UE investe nei vaccini anti-influenza

Finanziamenti per accelerare lo sviluppo clinico di vaccini antinfluenzali di nuova generazione

commisione europeaL’Unione europea stanzierà 225 milioni di € per accelerare lo sviluppo di vaccini antinfluenzali di nuova generazione, in grado di offrire protezione contro una gamma più ampia di varianti influenzali e di adattarsi rapidamente in caso di insorgenza di un ceppo pandemico. Per la prima volta, la Commissione utilizzerà appalti pre-commerciali per accompagnare questi prodotti lungo il percorso delle sperimentazioni cliniche, garantendo il rispetto di rigorosi criteri di sicurezza, qualità ed efficacia e sostenendo al contempo innovazioni che potrebbero altrimenti arrestarsi senza un intervento pubblico.
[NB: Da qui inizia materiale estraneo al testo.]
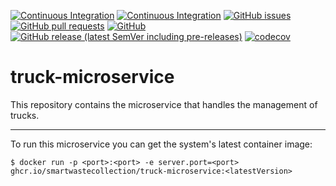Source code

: [![Continuous Integration](https://github.com/SmartWasteCollection/truck-microservice/actions/workflows/ci.yml/badge.svg?event=push)](https://github.com/SmartWasteCollection/truck-microservice/actions/workflows/ci.yml)
[![Continuous Integration](https://github.com/SmartWasteCollection/truck-microservice/actions/workflows/cd.yml/badge.svg?event=push)](https://github.com/SmartWasteCollection/truck-microservice/actions/workflows/cd.yml)
[![GitHub issues](https://img.shields.io/github/issues-raw/SmartWasteCollection/truck-microservice?style=plastic)](https://github.com/SmartWasteCollection/truck-microservice/issues)
[![GitHub pull requests](https://img.shields.io/github/issues-pr-raw/SmartWasteCollection/truck-microservice?style=plastic)](https://github.com/SmartWasteCollection/truck-microservice/pulls)
[![GitHub](https://img.shields.io/github/license/SmartWasteCollection/truck-microservice?style=plastic)](/LICENSE)
[![GitHub release (latest SemVer including pre-releases)](https://img.shields.io/github/v/release/SmartWasteCollection/truck-microservice?include_prereleases&style=plastic)](https://github.com/SmartWasteCollection/truck-microservice/releases)
[![codecov](https://codecov.io/gh/SmartWasteCollection/truck-microservice/branch/main/graph/badge.svg?token=UQUXZY4BEO)](https://codecov.io/gh/SmartWasteCollection/truck-microservice)

# truck-microservice

This repository contains the microservice that handles the management of trucks.

---

To run this microservice you can get the system's latest container image:

```
$ docker run -p <port>:<port> -e server.port=<port> ghcr.io/smartwastecollection/truck-microservice:<latestVersion>
```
I finanziamenti sosterranno vaccini progettati per essere più facili da somministrare attraverso patch nasali, orali o cutanee e per essere rapidamente potenziati in situazioni di emergenza.

Hadja Lahbib, Commissaria per la Parità, la preparazione e la gestione delle crisi, ha dichiarato: “Con un investimento dell’UE di 225 milioni di €, il più ingente mai destinato ad accelerare l’accesso a contromisure mediche innovative, stiamo portando avanti lo sviluppo di vaccini antinfluenzali di prossima generazione. L’innovazione è al centro della preparazione. Questi finanziamenti sbloccheranno tecnologie all’avanguardia, compresi metodi di somministrazione dei vaccini più accessibili e diversificati, garantendo che opzioni vaccinali efficaci raggiungano i gruppi scarsamente serviti e vulnerabili. Questo investimento rafforza inoltre l’ecosistema farmaceutico europeo, contribuendo alla sua competitività, e migliora la nostra resilienza alle future minacce per la salute.”

Attraverso il pieno sviluppo clinico di vaccini promettenti, l’UE intende ampliare la riserva disponibile mettendo a punto un numero maggiore di prodotti. In questo modo, nuove soluzioni potranno essere integrate più rapidamente nei programmi nazionali di vaccinazione, fornendo vaccini adeguati alle esigenze dei pazienti e consentendo ai paesi di rispondere in modo più rapido e coordinato quando i focolai si intensificano.

I contratti firmati avranno una durata di 98 mesi e riguarderanno lo sviluppo clinico fino all’autorizzazione all’immissione in commercio.